Returning to video - HD questions

ducnbyu wrote on 12/30/2007, 8:37 PM
Hi,

I have been away from video editting for a while. Have VMS6.0a Platinum. I received an HD camera (Canon HV20). I recorded in HD widescreen 1920x1080 24p. It seems that 6.0 does not do HD wide. Forces me into 1440x1080. Any way to get 6.0 to do 1920x1080? I'm considering upgrading to VMS8.0 does it capture HD wide 1920x1080? I didn't see any literature mentioning 1920x1080, it just says HDV.

Also I read that HD playback performance is much better in 8.0. Anyone have info on how HD playback might be with 2.4Ghz and 1GB ram in 8.0?

Also in my 6.0 manual it recommends editting with intermediate video down scaling to DV then replacing with the HD version for rendering. Then I read a recent document (sorry don't recall where I found it) saying the same thing. The recentness of the document implies to me that the same process might be required for 8.0 as well, is that the case.? I'm hoping that's an incorrect judgement.

Next question is perhaps general not limited to VMS. The captured video seems to be MPEG-2. How much video quality, if any, did I lose in that transaction as compared to direct playback from camera to HDTV. Is the video stored on tape as MPEG-2? Therefore no loss?

Thanks,
Rye

Comments

Eugenia wrote on 12/31/2007, 12:07 AM
the hv20 is 1440x1080, your vms recognises it correctly. to get a real 1920x1080 image out of the hv20 you must record through hdmi, the tape only does 1440. upgrade to vms8p, and also make sure you remove pulldown becase hv20's 24p is not true 24p imo. go on my blog to search about the pulldown methods, sorry cant copy it here as i reply via a cellphone.

the hdv compression quality at 1440 is not bad btw , barely noticeable compared to hdmi 1920.
ducnbyu wrote on 12/31/2007, 12:24 PM
Thanks for the info Eugenia. When I capture, the frame is squished to 4:3 which 1440x1080 is 1920x1080 is 16:9 which is the layout of the camera: viewfinder, lcd. So if the image is squished in VMS I don't think its recognized correctly. I will read up on this more though.

I'm not sure what you mean by "record" through hdmi, I record through the lens. Do you mean "capture"? I have firewire on this computer. As I said I have been out of video for a while. Are there hdmi capture cards now? Or is it just a cable from hdmi on the camera to firewire card?

which article on your blog is about pull downs... you have a lot of info to search through. I'm rusty on this so I'm not sure what this is refering to.

Thanks again,
Rye
Chienworks wrote on 12/31/2007, 1:36 PM
Oddly enough, 1440x1080 is not 4:3, it is 16:9. What's happening is that the pixels are wider than they are tall, 1.33333 times, in fact. So if you multiply 1440 x 1.33333 you get the 1920 width that you're expecting to see.
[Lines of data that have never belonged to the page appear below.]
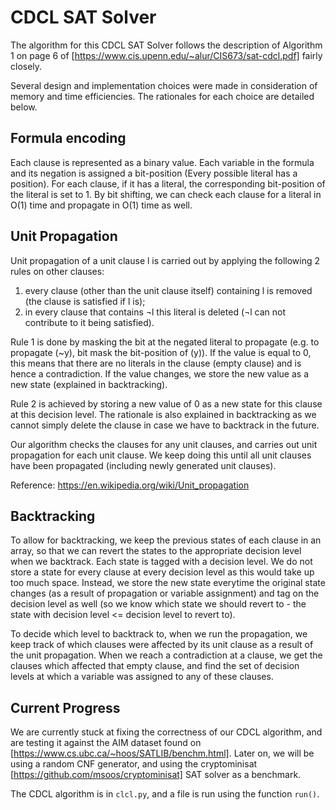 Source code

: # CDCL SAT Solver

The algorithm for this CDCL SAT Solver follows the description of Algorithm 1 on page 6 of [https://www.cis.upenn.edu/~alur/CIS673/sat-cdcl.pdf] fairly closely. 

Several design and implementation choices were made in consideration of memory and time efficiencies. The rationales for each choice are detailed below.

## Formula encoding
Each clause is represented as a binary value. Each variable in the formula and its negation is assigned a bit-position (Every possible literal has a position). For each clause, if it has a literal, the corresponding bit-position of the literal is set to 1.
By bit shifting, we can check each clause for a literal in O(1) time and propagate in O(1) time as well.

## Unit Propagation
Unit propagation of a unit clause l is carried out by applying the following 2 rules on other clauses:

1. every clause (other than the unit clause itself) containing l is removed (the clause is satisfied if l is);
2. in every clause that contains ¬l this literal is deleted (¬l can not contribute to it being satisfied).

Rule 1 is done by masking the bit at the negated literal to propagate (e.g. to propagate (~y), bit mask the bit-position of (y)). If the value is equal to 0, this means that there are no literals in the clause (empty clause) and is hence a contradiction. If the value changes, we store the new value as a new state (explained in backtracking).

Rule 2 is achieved by storing a new value of 0 as a new state for this clause at this decision level. The rationale is also explained in backtracking as we cannot simply delete the clause in case we have to backtrack in the future.

Our algorithm checks the clauses for any unit clauses, and carries out unit propagation for each unit clause. We keep doing this until all unit clauses have been propagated (including newly generated unit clauses).

Reference: https://en.wikipedia.org/wiki/Unit_propagation

## Backtracking 
To allow for backtracking, we keep the previous states of each clause in an array, so that we can revert the states to the appropriate decision level when we backtrack. Each state is tagged with a decision level. We do not store a state for every clause at every decision level as this would take up too much space. Instead, we store the new state everytime the original state changes (as a result of propagation or variable assignment) and tag on the decision level as well (so we know which state we should revert to - the state with decision level <= decision level to revert to).

To decide which level to backtrack to, when we run the propagation, we keep track of which clauses were affected by its unit clause as a result of the unit propagation. When we reach a contradiction at a clause, we get the clauses which affected that empty clause, and find the set of decision levels at which a variable was assigned to any of these clauses.

## Current Progress
We are currently stuck at fixing the correctness of our CDCL algorithm, and are testing it against the AIM dataset found on [https://www.cs.ubc.ca/~hoos/SATLIB/benchm.html]. Later on, we will be using a random CNF generator, and using the cryptominisat [https://github.com/msoos/cryptominisat] SAT solver as a benchmark.

The CDCL algorithm is in `clcl.py`, and a file is run using the function `run()`.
Now, if you were to look at that video on a display that shows square (1x1) pixels then the image will look squished narrow and tall. Right-mouse-button click in the preview image in VidCap. If "display square pixels" is checked try turning it off.
4eyes wrote on 12/31/2007, 2:05 PM
ducnbyu,
In VMS 8 Platinum, where you put your hdv files into the project (the project media bin), right-click on the video and select properties. It should say 16:9 (PAR 1.3333), 1440x1080i Upper_Field First, 25MBS, Mpeg audio @384kbs stereo.
If the preview is wrong check your project settings, your project settings should match the same as your source video. Choose BEST as the quality setting.
You can also right click in the preview window choose a few different methods of how the video is previewed.
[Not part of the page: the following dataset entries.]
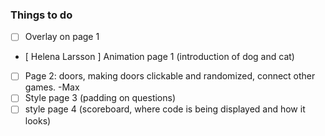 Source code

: ### Things to do

- [ ] Overlay on page 1
- [ Helena Larsson ] Animation page 1 (introduction of dog and cat)
- [ ] Page 2: doors, making doors clickable and randomized, connect other games.  -Max
- [ ] Style page 3 (padding on questions)
- [ ] style page 4 (scoreboard, where code is being displayed and how it looks)
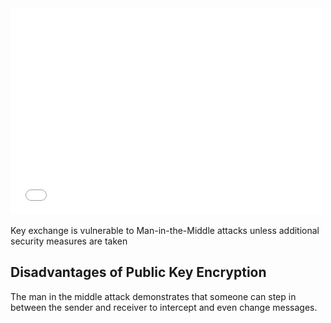

<div>
  <iframe src="//player.vimeo.com/video/222887049" width="500" height="330" frameborder="0" webkitallowfullscreen mozallowfullscreen allowfullscreen></iframe>
</div>

<br>
Key exchange is vulnerable to Man-in-the-Middle attacks unless additional security measures are taken

## Disadvantages of Public Key Encryption
The man in the middle attack demonstrates that someone can step in between the sender and receiver to intercept and even change messages.   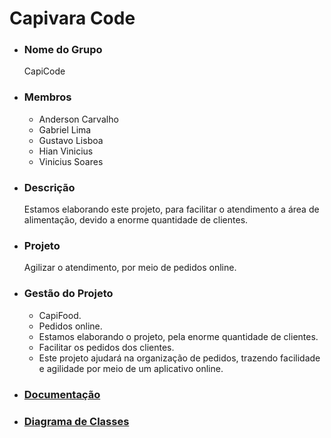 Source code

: # Capivara Code

* ### Nome do Grupo
  CapiCode

* ### Membros
  * Anderson Carvalho
  * Gabriel Lima 
  * Gustavo Lisboa 
  * Hian Vinicius
  * Vinicius Soares  
  
* ### Descrição
    Estamos elaborando este projeto, para facilitar o atendimento a área de alimentação, devido a enorme quantidade de clientes.
    
* ### Projeto
    Agilizar o atendimento, por meio de pedidos online.

* ### Gestão do Projeto
   * CapiFood.
   * Pedidos online.
   * Estamos elaborando o projeto, pela enorme quantidade de clientes.
   * Facilitar os pedidos dos clientes.
   * Este projeto ajudará na organização de pedidos, trazendo facilidade e agilidade por meio de um aplicativo online.

* ### [Documentação](https://docs.google.com/document/d/19svsXrVK7ctcYT2rBG0nzOHTdhC3b57CUJ2fq85uak4/edit?usp=sharing )
* ### [Diagrama de Classes](https://github.com/CapivaraCode/CapiCode/blob/master/Diagrama%20de%20Classes%20(1).pdf)

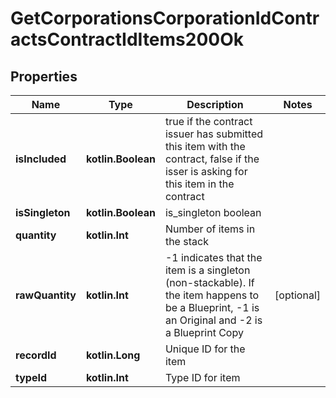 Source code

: 
# GetCorporationsCorporationIdContractsContractIdItems200Ok

## Properties
Name | Type | Description | Notes
------------ | ------------- | ------------- | -------------
**isIncluded** | **kotlin.Boolean** | true if the contract issuer has submitted this item with the contract, false if the isser is asking for this item in the contract | 
**isSingleton** | **kotlin.Boolean** | is_singleton boolean | 
**quantity** | **kotlin.Int** | Number of items in the stack | 
**rawQuantity** | **kotlin.Int** | -1 indicates that the item is a singleton (non-stackable). If the item happens to be a Blueprint, -1 is an Original and -2 is a Blueprint Copy |  [optional]
**recordId** | **kotlin.Long** | Unique ID for the item | 
**typeId** | **kotlin.Int** | Type ID for item |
There are some HDMI add-on cards for the computer you can add to your system to capture raw uncompressed video directly from the HDMI port of the camcorder. File sizes are huge, I believe you need to setup a RAID array with large fast drives. I would look into all that's involved before considering capturing via raw hdmi.
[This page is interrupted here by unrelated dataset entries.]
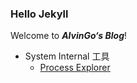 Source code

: ---
---

### Hello Jekyll

Welcome to ***AlvinGo‘s Blog***!

- System Internal 工具
	- [Process Explorer](/WindowsUtilities/ProcessExplorer/Part_1.html) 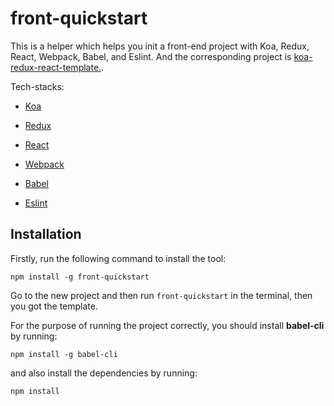 # front-quickstart
This is a helper which helps you init a front-end project with Koa, Redux, React, Webpack, Babel, and Eslint. And the corresponding project is [koa-redux-react-template.](https://github.com/Darkmap/koa-redux-react-template).

Tech-stacks:

- [Koa](http://koajs.com/)

- [Redux](http://redux.js.org/)

- [React](https://facebook.github.io/react/)

- [Webpack](https://webpack.github.io/)

- [Babel](https://babeljs.io/)

- [Eslint](http://eslint.org/)


## Installation

Firstly, run the following command to install the tool:

`
npm install -g front-quickstart
`

Go to the new project and then run `front-quickstart` in the terminal, then you got the template.

For the purpose of running the project correctly, you should install **babel-cli** by running:

`
npm install -g babel-cli
`

and also install the dependencies by running:

`
npm install
`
I guess in a few years they will have devices similar to dvd recorders that will be able to capture HighDefinition direct to disk/drives from firewire/hdmi/component ports.
ducnbyu wrote on 12/31/2007, 8:31 PM
Thanks for all your comments this clears up my understanding immensely. I was under the impression that PAR 1.33333 was the result of 1440/1080, but now I see that PAR refers to the shape of the pixel. I now notice the the camera manual only mentions 1920 in the "Still Image Capturing" section.

I will reconsider my desire for 24p after upgrading to 8.0. I did also notice scene detection conspicuously missing. Intended to search for the setting, but first ran across the comment that the upgrade to 8.0 is worth it if only for scene detection in the blog (thanks for the direct link).

Thanks again for all your comments and updates on the current state of affairs.